This tuning has a defining property exactly the converse of Kornerup's
tuning: the ratio of the chromatic semitone at ~128.669 cents to the
diatonic semitone at ~79.522 cents is precisely equal to Phi. This
relationship likewise holds for others ratios such as whole-tone to
chromatic semitone, augmented second to whole-tone, and doubly
augmented whole-tone or major second to minor third.[7]

Just as Kornerup's Golden Meantone is situated in a choice portion of
the meantone spectrum between 1/4-comma and 2/7-comma (and I would say
that _all_ portions of the spectrum are "choice" if appreciated for
their own unique qualities), Keenan's tuning is poised within a very
pleasant portion of the neo-Gothic spectrum where major thirds are at
or very close to the intriguing ratio of 14:11, of which more in the
next sections.

The fifths of this neo-Gothic tuning at ~704.096 cents are tempered in
the wide direction by about 2.141 cents, placing it between 29-tET
(~703.448 cents, ~1.493 cents wider than pure) and 46-tET (~704.348
cents, ~2.393 cents wider than pure), in the close vicinity of the
latter temperament.

Here is a keyboard diagram for a 17-note tuning, with the octave C-C
taken as an arbitrary reference for intervals:

128.669 287.713 624.574 832.765 991.809
c#' eb' f#' g#' bb'
_128.2|79.5_79.5|128.2_ _128.2|79.5_128.2|79.5_79.5|128.2_
c' d' e' f' g' a' b' c''
0 208.191 416.382 495.904 704.096 912.287 1120.478 1200
208.191 208.191 79.522 208.191 208.191 208.191 79.522
db' d#' gb' ab' a#'
_79.5|128.2_128.2|79.5_ _79.5|128.2_79.5|128.2_128.2|79.5_
79.522 336.861 575.426 783.618 1040.956

As we saw with Kornerup's Golden Meantone, intricate mathematical
tunings can take on a richer musical meaning as we become more
familiar with the surrounding territory along the intonational
spectrum.

While the region of Kornerup's tuning near 1/4-comma may be familiar,
at least to lovers of Renaissance music, the wonderful musical
properties of the region near 46-tET may be less familiar.[8] Thus a
friendly "walk" around this general region may provide a context for
exploring Keenan's neo-Gothic tuning in depth.

---------------
Notes to Part 1
---------------

1. Tuning Digest [TD] 794:8, 10 September 2000.
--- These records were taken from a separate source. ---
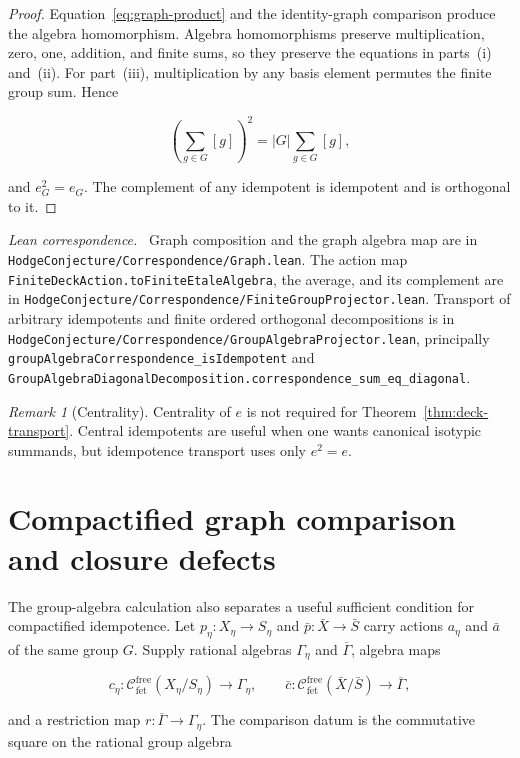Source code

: \documentclass[11pt]{article}
\theoremstyle{definition}
\theoremstyle{remark}
\newtheorem*{remark}{Remark}
\newcommand{\fe}{\mathrm{f\acute et}}
\newcommand{\Geta}{\Gamma_{\eta}}
\newcommand{\Gbar}{\overline{\Gamma}}
\newcommand{\leanpath}[1]{\texttt{\nolinkurl{#1}}}
\newcommand{\corrsrc}[1]{%
  \leanpath{HodgeConjecture/Correspondence/#1}}
\newenvironment{leanfiles}
  {\par\medskip\begingroup\footnotesize\raggedright\noindent
   \textit{Lean correspondence.}\ }
  {\par\endgroup\medskip}
\begin{document}
\begin{proof}
Equation~\eqref{eq:graph-product} and the identity-graph comparison produce
the algebra homomorphism.  Algebra homomorphisms preserve multiplication,
zero, one, addition, and finite sums, so they preserve the equations in
parts~(i) and~(ii).  For part~(iii), multiplication by any basis element
permutes the finite group sum.  Hence

\[
  \left(\sum_{g\in G}[g]\right)^2
  =|G|\sum_{g\in G}[g],
\]

and \(e_G^2=e_G\).  The complement of any idempotent is idempotent and is
orthogonal to it.
\end{proof}

\begin{leanfiles}
Graph composition and the graph algebra map are in \corrsrc{Graph.lean}.
The action map \leanpath{FiniteDeckAction.toFiniteEtaleAlgebra}, the average,
and its complement are in \corrsrc{FiniteGroupProjector.lean}.  Transport of
arbitrary idempotents and finite ordered orthogonal decompositions is in
\corrsrc{GroupAlgebraProjector.lean}, principally
\leanpath{groupAlgebraCorrespondence_isIdempotent} and
\leanpath{GroupAlgebraDiagonalDecomposition.correspondence_sum_eq_diagonal}.
\end{leanfiles}

\begin{remark}[Centrality]
Centrality of \(e\) is not required for Theorem~\ref{thm:deck-transport}.
Central idempotents are useful when one wants canonical isotypic summands,
but idempotence transport uses only \(e^2=e\).
\end{remark}

\section{Compactified graph comparison and closure defects}
\label{sec:compactified-graph}

The group-algebra calculation also separates a useful sufficient condition
for compactified idempotence.  Let
\(p_\eta:X_\eta\to S_\eta\) and
\(\bar p:\bar X\to\bar S\) carry actions \(a_\eta\) and \(\bar a\) of the
same group \(G\).  Supply rational algebras \(\Geta\) and \(\Gbar\),
algebra maps

\[
  c_\eta:\mathcal C_{\fe}^{\mathrm{free}}(X_\eta/S_\eta)
    \longrightarrow \Geta,
  \qquad
  \bar c:\mathcal C_{\fe}^{\mathrm{free}}(\bar X/\bar S)
    \longrightarrow\Gbar,
\]

and a restriction map \(r:\Gbar\to\Geta\).  The comparison datum is the
commutative square on the rational group algebra
\end{document}
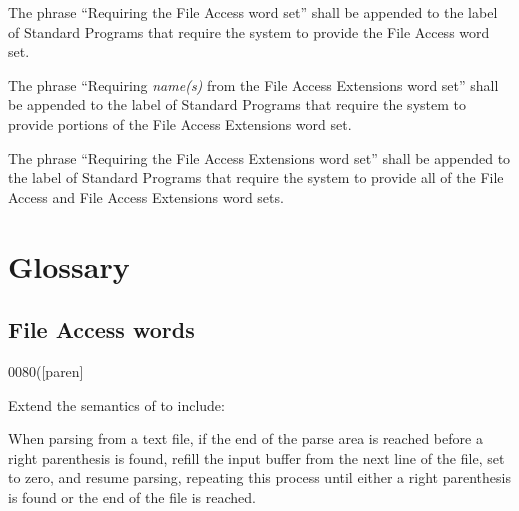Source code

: The phrase ``Requiring the File Access word set'' shall be appended
to the label of Standard Programs that require the system to provide
the File Access word set.

The phrase ``Requiring \emph{name(s)} from the File Access Extensions
word set'' shall be appended to the label of Standard Programs that
require the system to provide portions of the File Access Extensions
word set.

The phrase ``Requiring the File Access Extensions word set'' shall be
appended to the label of Standard Programs that require the system to
provide all of the File Access and File Access Extensions word sets.


\section{Glossary} %
\vspace{1ex}
\subsection{File Access words} %
\vspace{1ex}
\begin{worddef}[p]{0080}{(}[paren]
\item {}

	Extend the semantics of  to include:

	When parsing from a text file, if the end of the parse area is
	reached before a right parenthesis is found, refill the input
	buffer from the next line of the file, set  to
	zero, and resume parsing, repeating this process until either a
	right parenthesis is found or the end of the file is reached.

	\begin{testing} %
	\end{testing}
\end{worddef}


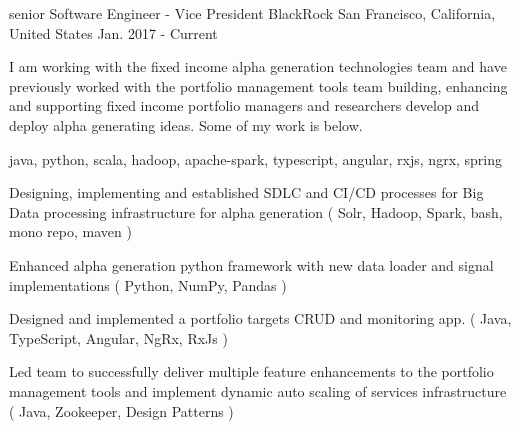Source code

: \cventry
    {senior Software Engineer - Vice President} %
    {BlackRock} %
    {San Francisco, California, United States} %
    {Jan. 2017 - Current} %
    {
    \begin{cvitems} %
        I am working with the fixed income alpha generation technologies team and have previously worked with the portfolio management tools team building,
    enhancing and supporting fixed income portfolio managers and researchers develop and deploy alpha generating ideas. Some of my work is below.
        \item { java, python, scala, hadoop, apache-spark, typescript, angular, rxjs, ngrx, spring}
        \item { Designing, implementing and established SDLC and CI/CD processes for Big Data processing infrastructure for alpha generation ( Solr, Hadoop, Spark,
        bash, mono repo, maven ) }
        \item { Enhanced alpha generation python framework with new data loader and signal implementations ( Python, NumPy, Pandas )}
        \item { Designed and implemented a portfolio targets CRUD and monitoring app. ( Java, TypeScript, Angular, NgRx, RxJs )  }
        \item { Led team to successfully deliver multiple feature enhancements to the portfolio management tools and implement dynamic auto scaling of services
        infrastructure ( Java, Zookeeper, Design Patterns )}
    \end{cvitems}
    }





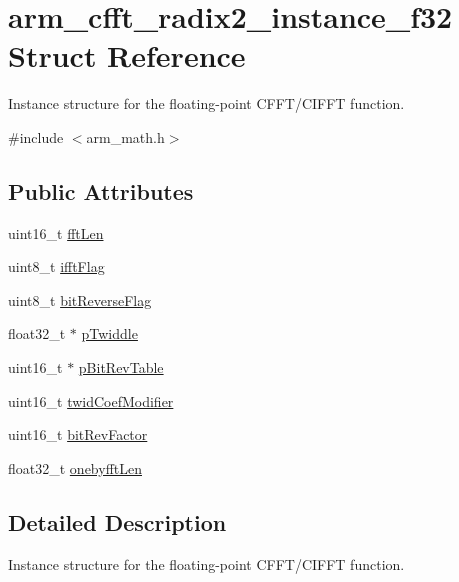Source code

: \hypertarget{structarm__cfft__radix2__instance__f32}{}\section{arm\+\_\+cfft\+\_\+radix2\+\_\+instance\+\_\+f32 Struct Reference}
\label{structarm__cfft__radix2__instance__f32}


Instance structure for the floating-\/point C\+F\+F\+T/\+C\+I\+F\+FT function.  




{\ttfamily \#include $<$arm\+\_\+math.\+h$>$}

\subsection*{Public Attributes}
\begin{DoxyCompactItemize}
\item 
uint16\+\_\+t \hyperlink{structarm__cfft__radix2__instance__f32_a2f915a1c29635c1623086aaaa726be8f}{fft\+Len}
\item 
uint8\+\_\+t \hyperlink{structarm__cfft__radix2__instance__f32_a8dbe98d2c924e35e0a3fed2fe948176f}{ifft\+Flag}
\item 
uint8\+\_\+t \hyperlink{structarm__cfft__radix2__instance__f32_af713b4ac5256a19bc965c89fe3005fa3}{bit\+Reverse\+Flag}
\item 
float32\+\_\+t $\ast$ \hyperlink{structarm__cfft__radix2__instance__f32_adb0c9d47dbfbd90a6f6ed0a05313a974}{p\+Twiddle}
\item 
uint16\+\_\+t $\ast$ \hyperlink{structarm__cfft__radix2__instance__f32_a92b8fa0a151cd800436094903a5ca0a4}{p\+Bit\+Rev\+Table}
\item 
uint16\+\_\+t \hyperlink{structarm__cfft__radix2__instance__f32_a411f75b6ed01690293f4f5988030ea42}{twid\+Coef\+Modifier}
\item 
uint16\+\_\+t \hyperlink{structarm__cfft__radix2__instance__f32_ac1688dafa5177f6b1505abbfd0cf8b21}{bit\+Rev\+Factor}
\item 
float32\+\_\+t \hyperlink{structarm__cfft__radix2__instance__f32_a1d3d289d47443e597d88a40effd14b8f}{onebyfft\+Len}
\end{DoxyCompactItemize}


\subsection{Detailed Description}
Instance structure for the floating-\/point C\+F\+F\+T/\+C\+I\+F\+FT function. 

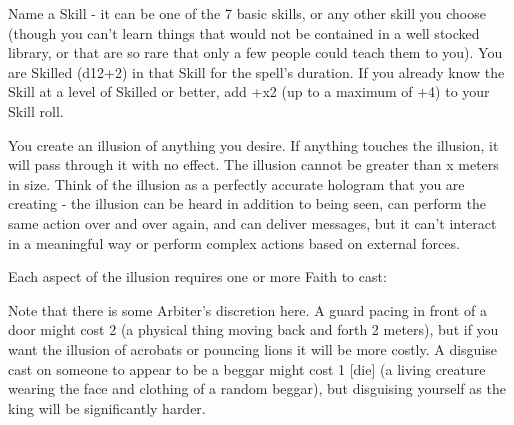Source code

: \newpage

\MYSTERY [
  Name = Expertise,
  Link = arcana-mystery-expertise,
  Paradigm = Mind,
  Save = N,
  Duration = \SUM Minutes,
  Target = Self
]

Name a Skill - it can be one of the 7 basic skills, or any other skill you choose (though you can't learn things that would not be contained in a well stocked library, or that are so rare that only a few people could teach them to you).  You are Skilled (d12+2) in that Skill for the spell's duration.  If you already know the Skill at a level of Skilled or better, add +\DICE x2 (up to a maximum of +4) to your Skill roll.

\MYSTERY [
  Name = Illusion,
  Link = arcana-mystery-illusion,
  Paradigm = Mind,
  Save = N,
  Duration = Varies,
  Target = See Below
]

You create an illusion of anything you desire. If anything touches the illusion, it will pass through it with no effect.  The illusion cannot be greater than \DICE x \DICE meters in size.  Think of the illusion as a perfectly accurate hologram that you are creating - the illusion can be heard in addition to being seen, can perform the same action over and over again, and can deliver messages, but it can't interact in a meaningful way or perform complex actions based on external forces. 

Each aspect of the illusion requires one or more Faith to cast:


Note that there is some Arbiter's discretion here.  A guard pacing in front of a door might cost 2 \DICE (a physical thing moving back and forth 2
meters), but if you want the illusion of acrobats or pouncing lions it will be more costly.  A disguise cast on someone to appear to be a beggar might
cost 1 [die] (a living creature wearing the face and clothing of a random beggar), but disguising yourself as the king will be significantly harder.

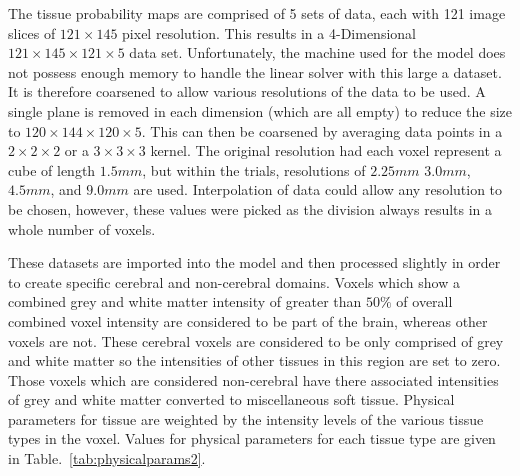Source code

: \documentclass[11pt,english,a4paper,twoside,openright]{report}
\begin{document}
{{{{{{{{The tissue probability maps are comprised of 5 sets of data, each with 121 image slices of $121\times145$ pixel resolution. This results in a 4-Dimensional $121\times145\times121\times5$ data set. Unfortunately, the machine used for the model does not possess enough memory to handle the linear solver with this large a dataset. It is therefore coarsened to allow various resolutions of the data to be used. A single plane is removed in each dimension (which are all empty) to reduce the size to $120\times144\times120\times5$. This can then be coarsened by averaging data points in a $2\times2\times2$ or a $3\times3\times3$ kernel. The original resolution had each voxel represent a cube of length $1.5mm$, but within the trials, resolutions of $2.25mm$ $3.0mm$, $4.5mm$, and $9.0mm$ are used. Interpolation of data could allow any resolution to be chosen, however, these values were picked as the division always results in a whole number of voxels.

These datasets are imported into the model and then processed slightly in order to create specific cerebral and non-cerebral domains. Voxels which show a combined grey and white matter intensity of greater than $50\%$ of overall combined voxel intensity are considered to be part of the brain, whereas other voxels are not. These cerebral voxels are considered to be only comprised of grey and white matter so the intensities of other tissues in this region are set to zero. Those voxels which are considered non-cerebral have there associated intensities of grey and white matter converted to miscellaneous soft tissue. Physical parameters for tissue are weighted by the intensity levels of the various tissue types in the voxel. Values for physical parameters for each tissue type are given in Table.~\ref{tab:physicalparams2}.

}}}}}}}}
\end{document}
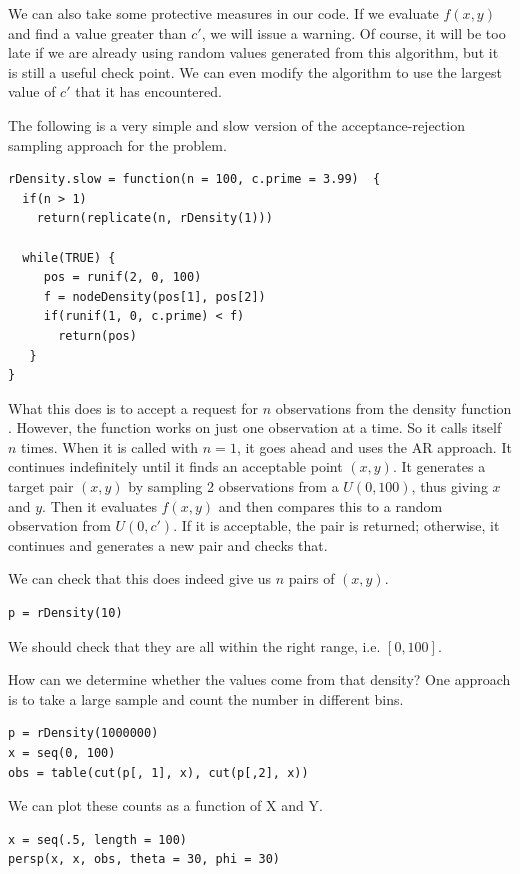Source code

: \documentclass{article}
\begin{document}
\begin{description}
We can also take some protective measures in our code.  If we evaluate
$f(x, y)$ and find a value greater than $c'$, we will issue a
warning. Of course, it will be too late if we are already using random
values generated from this algorithm, but it is still a useful check
point.  We can even modify the algorithm to use the largest value of
$c'$ that it has encountered.


The following is a very simple and slow version of the
acceptance-rejection sampling approach for the problem.
\begin{verbatim}
rDensity.slow = function(n = 100, c.prime = 3.99)  {
  if(n > 1)
    return(replicate(n, rDensity(1)))

  while(TRUE) {
     pos = runif(2, 0, 100)
     f = nodeDensity(pos[1], pos[2])
     if(runif(1, 0, c.prime) < f)
       return(pos)
   }
}
\end{verbatim}
What this does is to accept a request for $n$ observations from the
density function .  However, the function works
on just one observation at a time. So it calls itself $n$ times.  When
it is called with $n = 1$, it goes ahead and uses the AR approach.  It
continues indefinitely until it finds an acceptable point $(x, y)$.
It generates a target pair $(x, y)$ by sampling 2 observations from a
$U(0, 100)$, thus giving $x$ and $y$.  Then it evaluates $f(x, y)$ and
then compares this to a random observation from $U(0, c')$.  If it is
acceptable, the pair is returned; otherwise, it continues and
generates a new pair and checks that.


We can check that this does indeed give us $n$ pairs of $(x, y)$.
\begin{verbatim}
p = rDensity(10)
\end{verbatim}
We should check that they are all within the right range, i.e. $[0,
100]$.

How can we  determine whether the values come from that
density?
One approach is to take a large sample and count the number
in different bins.
\begin{verbatim}
p = rDensity(1000000)
x = seq(0, 100)
obs = table(cut(p[, 1], x), cut(p[,2], x))
\end{verbatim}
We can plot these counts as a function of 
X and Y.
\begin{verbatim}
x = seq(.5, length = 100)
persp(x, x, obs, theta = 30, phi = 30)
\end{verbatim}


\end{description}
\end{document}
2. "The Golden Mediant: Complex ratios and metastable musical
intervals," TD 810:3, 18 September 2000.

3. Dave Keenan, TD 823:2, 21 September 2000, proposes that the term
"Noble Mediant" might best fit this function, and in what follows I
use this term extensively.

4. Here I am utterly indebted to Dave both for the phrase "gentle
plateau" to describe a region of maximal "harmonic entropy" or
complexity, and for an introduction to mediants which suggested to me
the approach for "walking" such a plateau presented in Section 2.
However, this technique may reflect my own roots in medieval theory
with its large Pythagorean integer ratios and tradition of _musica
speculativa_, rather than Dave's somewhat "different emphases," to
quote his own most gracious words in TD 813:25. Dan Stearns has set
his own seal on a related kind of "hiking" to explore various scales;
see, e.g., "Re: The Golden Mediant: Complex Ratios and Metastable
Intervals," TD 827:13 (22 September 2000); and "takin' in the 3/5 'Phi
trail'," TD 829:6 (23 September 2000).

5. See, e.g., Paul Erlich, "Tuning, Tonality, and Twenty-Two Tone
Temperament," _Xenharmonikon_ 17:12-40 (Spring 1998), at 21 n. 27,
quoting Daniel Wolf on the use of 7-tET in Thai and Cambodian music.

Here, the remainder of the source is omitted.